- HOW TO COMPLETE THIS TASK -
Once you find the line containing "[spot-pools]: spot-node-pool.md", output it and every line after it to the end of the records, exactly.

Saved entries
--- START ---
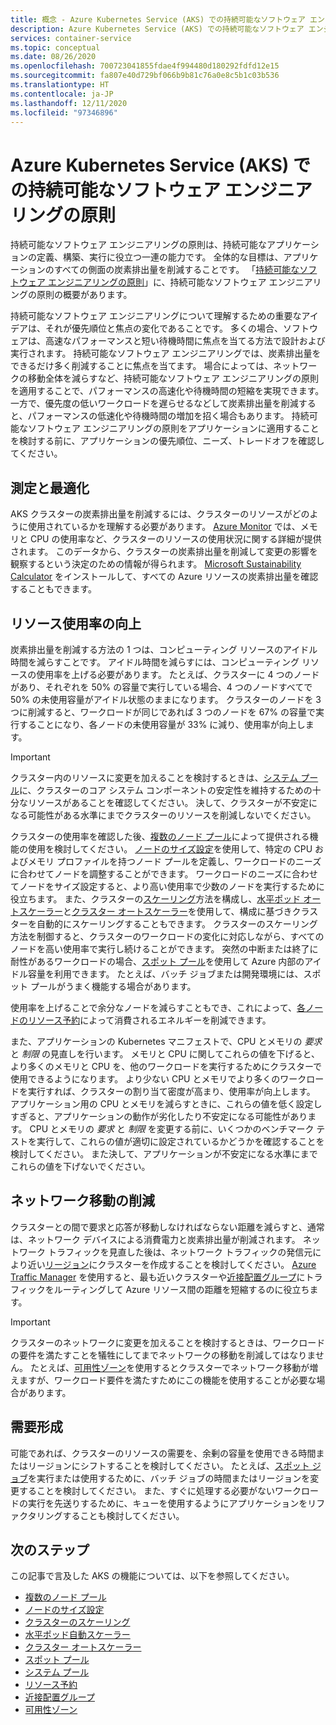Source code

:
 ```yaml
---
title: 概念 - Azure Kubernetes Service (AKS) での持続可能なソフトウェア エンジニアリング
description: Azure Kubernetes Service (AKS) での持続可能なソフトウェア エンジニアリングについて説明します。
services: container-service
ms.topic: conceptual
ms.date: 08/26/2020
ms.openlocfilehash: 700723041855fdae4f994480d180292fdfd12e15
ms.sourcegitcommit: fa807e40d729bf066b9b81c76a0e8c5b1c03b536
ms.translationtype: HT
ms.contentlocale: ja-JP
ms.lasthandoff: 12/11/2020
ms.locfileid: "97346896"
---
```

# <a name="sustainable-software-engineering-principles-in-azure-kubernetes-service-aks"></a>Azure Kubernetes Service (AKS) での持続可能なソフトウェア エンジニアリングの原則

持続可能なソフトウェア エンジニアリングの原則は、持続可能なアプリケーションの定義、構築、実行に役立つ一連の能力です。 全体的な目標は、アプリケーションのすべての側面の炭素排出量を削減することです。 「[持続可能なソフトウェア エンジニアリングの原則][principles-sse]」に、持続可能なソフトウェア エンジニアリングの原則の概要があります。

持続可能なソフトウェア エンジニアリングについて理解するための重要なアイデアは、それが優先順位と焦点の変化であることです。 多くの場合、ソフトウェアは、高速なパフォーマンスと短い待機時間に焦点を当てる方法で設計および実行されます。 持続可能なソフトウェア エンジニアリングでは、炭素排出量をできるだけ多く削減することに焦点を当てます。 場合によっては、ネットワークの移動全体を減らすなど、持続可能なソフトウェア エンジニアリングの原則を適用することで、パフォーマンスの高速化や待機時間の短縮を実現できます。 一方で、優先度の低いワークロードを遅らせるなどして炭素排出量を削減すると、パフォーマンスの低速化や待機時間の増加を招く場合もあります。 持続可能なソフトウェア エンジニアリングの原則をアプリケーションに適用することを検討する前に、アプリケーションの優先順位、ニーズ、トレードオフを確認してください。

## <a name="measure-and-optimize"></a>測定と最適化

AKS クラスターの炭素排出量を削減するには、クラスターのリソースがどのように使用されているかを理解する必要があります。 [Azure Monitor][azure-monitor] では、メモリと CPU の使用率など、クラスターのリソースの使用状況に関する詳細が提供されます。 このデータから、クラスターの炭素排出量を削減して変更の影響を観察するという決定のための情報が得られます。 [Microsoft Sustainability Calculator][sustainability-calculator] をインストールして、すべての Azure リソースの炭素排出量を確認することもできます。

## <a name="increase-resource-utilization"></a>リソース使用率の向上

炭素排出量を削減する方法の 1 つは、コンピューティング リソースのアイドル時間を減らすことです。 アイドル時間を減らすには、コンピューティング リソースの使用率を上げる必要があります。 たとえば、クラスターに 4 つのノードがあり、それぞれを 50% の容量で実行している場合、4 つのノードすべてで 50% の未使用容量がアイドル状態のままになります。 クラスターのノードを 3 つに削減すると、ワークロードが同じであれば 3 つのノードを 67% の容量で実行することになり、各ノードの未使用容量が 33% に減り、使用率が向上します。

> [!IMPORTANT]
> クラスター内のリソースに変更を加えることを検討するときは、[システム プール][system-pools]に、クラスターのコア システム コンポーネントの安定性を維持するための十分なリソースがあることを確認してください。 決して、クラスターが不安定になる可能性がある水準にまでクラスターのリソースを削減しないでください。

クラスターの使用率を確認した後、[複数のノード プール][multiple-node-pools]によって提供される機能の使用を検討してください。 [ノードのサイズ設定][node-sizing]を使用して、特定の CPU およびメモリ プロファイルを持つノード プールを定義し、ワークロードのニーズに合わせてノードを調整することができます。 ワークロードのニーズに合わせてノードをサイズ設定すると、より高い使用率で少数のノードを実行するために役立ちます。 また、クラスターの[スケーリング][scale-auto]方法を構成し、[水平ポッド オートスケーラー][scale]と[クラスター オートスケーラー][scale-horizontal]を使用して、構成に基づきクラスターを自動的にスケーリングすることもできます。 クラスターのスケーリング方法を制御すると、クラスターのワークロードの変化に対応しながら、すべてのノードを高い使用率で実行し続けることができます。 突然の中断または終了に耐性があるワークロードの場合、[スポット プール][spot-pools]を使用して Azure 内部のアイドル容量を利用できます。 たとえば、バッチ ジョブまたは開発環境には、スポット プールがうまく機能する場合があります。

使用率を上げることで余分なノードを減らすこともでき、これによって、[各ノードのリソース予約][resource-reservations]によって消費されるエネルギーを削減できます。

また、アプリケーションの Kubernetes マニフェストで、CPU とメモリの *要求* と *制限* の見直しを行います。 メモリと CPU に関してこれらの値を下げると、より多くのメモリと CPU を、他のワークロードを実行するためにクラスターで使用できるようになります。 より少ない CPU とメモリでより多くのワークロードを実行すれば、クラスターの割り当て密度が高まり、使用率が向上します。 アプリケーション用の CPU とメモリを減らすときに、これらの値を低く設定しすぎると、アプリケーションの動作が劣化したり不安定になる可能性があります。 CPU とメモリの *要求* と *制限* を変更する前に、いくつかのベンチマーク テストを実行して、これらの値が適切に設定されているかどうかを確認することを検討してください。 また決して、アプリケーションが不安定になる水準にまでこれらの値を下げないでください。

## <a name="reduce-network-travel"></a>ネットワーク移動の削減

クラスターとの間で要求と応答が移動しなければならない距離を減らすと、通常は、ネットワーク デバイスによる消費電力と炭素排出量が削減されます。 ネットワーク トラフィックを見直した後は、ネットワーク トラフィックの発信元により近い[リージョン][regions]にクラスターを作成することを検討してください。 [Azure Traffic Manager][azure-traffic-manager] を使用すると、最も近いクラスターや[近接配置グループ][proiximity-placement-groups]にトラフィックをルーティングして Azure リソース間の距離を短縮するのに役立ちます。

> [!IMPORTANT]
> クラスターのネットワークに変更を加えることを検討するときは、ワークロードの要件を満たすことを犠牲にしてまでネットワークの移動を削減してはなりません。 たとえば、[可用性ゾーン][availability-zones]を使用するとクラスターでネットワーク移動が増えますが、ワークロード要件を満たすためにこの機能を使用することが必要な場合があります。

## <a name="demand-shaping"></a>需要形成

可能であれば、クラスターのリソースの需要を、余剰の容量を使用できる時間またはリージョンにシフトすることを検討してください。 たとえば、[スポット ジョブ][spot-pools]を実行または使用するために、バッチ ジョブの時間またはリージョンを変更することを検討してください。 また、すぐに処理する必要がないワークロードの実行を先送りするために、キューを使用するようにアプリケーションをリファクタリングすることも検討してください。

## <a name="next-steps"></a>次のステップ

この記事で言及した AKS の機能については、以下を参照してください。

* [複数のノード プール][multiple-node-pools]
* [ノードのサイズ設定][node-sizing]
* [クラスターのスケーリング][scale]
* [水平ポッド自動スケーラー][scale-horizontal]
* [クラスター オートスケーラー][scale-auto]
* [スポット プール][spot-pools]
* [システム プール][system-pools]
* [リソース予約][resource-reservations]
* [近接配置グループ][proiximity-placement-groups]
* [可用性ゾーン][availability-zones]

[availability-zones]: availability-zones.md
[azure-monitor]: ../azure-monitor/insights/container-insights-overview.md
[azure-traffic-manager]: ../traffic-manager/traffic-manager-overview.md
[proiximity-placement-groups]: reduce-latency-ppg.md
[regions]: faq.md#which-azure-regions-currently-provide-aks
[resource-reservations]: concepts-clusters-workloads.md#resource-reservations
[scale]: concepts-scale.md
[scale-auto]: concepts-scale.md#cluster-autoscaler
[scale-horizontal]: concepts-scale.md#horizontal-pod-autoscaler
[spot-pools]: spot-node-pool.md
[multiple-node-pools]: use-multiple-node-pools.md
[node-sizing]: use-multiple-node-pools.md#specify-a-vm-size-for-a-node-pool
[sustainability-calculator]: https://azure.microsoft.com/blog/microsoft-sustainability-calculator-helps-enterprises-analyze-the-carbon-emissions-of-their-it-infrastructure/
[system-pools]: use-system-pools.md
[principles-sse]: https://docs.microsoft.com/learn/modules/sustainable-software-engineering-overview/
--- END ---
- COMPLETED EXERCISE -
[spot-pools]: spot-node-pool.md
[multiple-node-pools]: use-multiple-node-pools.md
[node-sizing]: use-multiple-node-pools.md#specify-a-vm-size-for-a-node-pool
[sustainability-calculator]: https://azure.microsoft.com/blog/microsoft-sustainability-calculator-helps-enterprises-analyze-the-carbon-emissions-of-their-it-infrastructure/
[system-pools]: use-system-pools.md
[principles-sse]: https://docs.microsoft.com/learn/modules/sustainable-software-engineering-overview/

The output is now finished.